Los ocho hermanos Romero de Torres tomaron uso de razón totalmente familiarizados con el olor de los óleos y del aguarrás. Para ellos, lo más natural del mundo era admirar un carboncillo deslizándose sobre el papel y ver todos los días las obras de Castillo, Valdés Leal, Zambrano o Palomino porque, aunque en el Museo, estaban en su casa.
Los hermanos
El primogénito, Eduardo, el único que nació antes de la llegada a Córdoba de sus padres, que trabajó en un banco y Rosario, dedicada al hogar familiar y a dar vida al jardín, el resto, de una u otra manera, se dedicó al mundo del arte.
Rafael estuvo becado en Madrid y en Roma y su muerte, a los 33 años, truncó una carrera más que prometedora.
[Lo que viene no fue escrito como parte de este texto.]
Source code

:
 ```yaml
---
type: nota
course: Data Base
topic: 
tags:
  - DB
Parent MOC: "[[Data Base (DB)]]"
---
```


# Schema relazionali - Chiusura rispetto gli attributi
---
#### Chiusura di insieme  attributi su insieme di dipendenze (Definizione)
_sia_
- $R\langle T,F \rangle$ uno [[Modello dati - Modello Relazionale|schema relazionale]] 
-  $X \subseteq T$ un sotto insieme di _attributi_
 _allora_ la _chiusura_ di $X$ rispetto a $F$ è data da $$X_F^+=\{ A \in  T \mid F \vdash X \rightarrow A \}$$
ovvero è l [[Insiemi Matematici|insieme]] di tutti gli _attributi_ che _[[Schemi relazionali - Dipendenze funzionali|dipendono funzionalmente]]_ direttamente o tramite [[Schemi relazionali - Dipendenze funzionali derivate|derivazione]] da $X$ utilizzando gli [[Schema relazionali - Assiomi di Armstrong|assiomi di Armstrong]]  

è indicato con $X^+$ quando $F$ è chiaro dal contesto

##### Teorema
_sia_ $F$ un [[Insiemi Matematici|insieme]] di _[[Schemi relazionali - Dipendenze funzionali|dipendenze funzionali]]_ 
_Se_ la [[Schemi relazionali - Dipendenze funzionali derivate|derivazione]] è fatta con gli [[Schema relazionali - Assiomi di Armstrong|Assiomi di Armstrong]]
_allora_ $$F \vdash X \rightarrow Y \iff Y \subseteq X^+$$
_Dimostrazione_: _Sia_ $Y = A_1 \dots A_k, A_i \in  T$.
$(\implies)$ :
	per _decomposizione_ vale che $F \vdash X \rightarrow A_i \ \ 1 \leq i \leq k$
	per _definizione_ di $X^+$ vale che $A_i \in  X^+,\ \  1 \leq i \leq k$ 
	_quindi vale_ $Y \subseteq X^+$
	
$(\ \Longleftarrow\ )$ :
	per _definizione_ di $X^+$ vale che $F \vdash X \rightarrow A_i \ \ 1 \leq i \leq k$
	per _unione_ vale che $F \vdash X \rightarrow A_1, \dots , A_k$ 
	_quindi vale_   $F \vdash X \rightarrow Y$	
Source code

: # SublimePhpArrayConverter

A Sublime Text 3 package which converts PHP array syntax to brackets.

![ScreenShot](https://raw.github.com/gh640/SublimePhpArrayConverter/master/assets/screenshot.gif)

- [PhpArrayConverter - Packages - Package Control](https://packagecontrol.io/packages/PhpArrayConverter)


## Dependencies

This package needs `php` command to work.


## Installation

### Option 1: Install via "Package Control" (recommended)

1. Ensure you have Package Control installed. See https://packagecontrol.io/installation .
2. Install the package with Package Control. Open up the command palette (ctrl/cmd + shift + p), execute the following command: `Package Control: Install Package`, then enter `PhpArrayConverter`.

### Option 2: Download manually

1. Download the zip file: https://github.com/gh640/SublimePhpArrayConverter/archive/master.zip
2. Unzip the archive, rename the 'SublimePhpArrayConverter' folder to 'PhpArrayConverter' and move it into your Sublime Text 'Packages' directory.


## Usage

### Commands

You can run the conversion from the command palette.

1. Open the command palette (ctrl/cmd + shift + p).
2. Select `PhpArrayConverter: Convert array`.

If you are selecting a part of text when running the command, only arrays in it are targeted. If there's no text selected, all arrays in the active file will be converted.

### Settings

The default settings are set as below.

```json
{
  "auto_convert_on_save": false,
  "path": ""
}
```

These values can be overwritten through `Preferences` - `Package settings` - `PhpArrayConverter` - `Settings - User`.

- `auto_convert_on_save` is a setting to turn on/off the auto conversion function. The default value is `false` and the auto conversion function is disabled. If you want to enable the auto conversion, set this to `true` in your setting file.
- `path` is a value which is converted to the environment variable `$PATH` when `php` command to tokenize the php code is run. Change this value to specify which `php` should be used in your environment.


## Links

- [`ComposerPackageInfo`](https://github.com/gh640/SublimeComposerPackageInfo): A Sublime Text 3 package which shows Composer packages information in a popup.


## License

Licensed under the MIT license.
Carlos, por su parte, escogió la escultura como forma de expresión y joven aún emigró a Argentina, donde falleció en 1917.
Enrique fue el más polifacético de los hermanos Romero de Torres. Tuvo unos inicios pictóricos con etapas en las que seguía el rastro de su hermano, pero a la muerte del padre pasó a ser el director del museo, comisario regio de Bellas Artes y miembro de la Comisión de Monumentos. Siguiendo la estela de su padre veló por el patrimonio de la ciudad hasta su muerte en 1956 y no dudó en denunciar los atropellos que hubo en todo este tiempo.
Fernando también se inició en el mundo del arte, como no podía ser de otra manera, aunque optó por el dibujo técnico y acabó como funcionario del Ministerio de Hacienda en Málaga. Por último, la benjamina de la familia, Angelita, fue la encargada de mantener la esencia de su padre y sus hermanos, ya que fue la última de su generación en morir. Sin hacer nada lo hacía todo y esto Córdoba no lo pasó por alto y le entregó el premio Zahira y fue miembro de la Real Academia de Córdoba.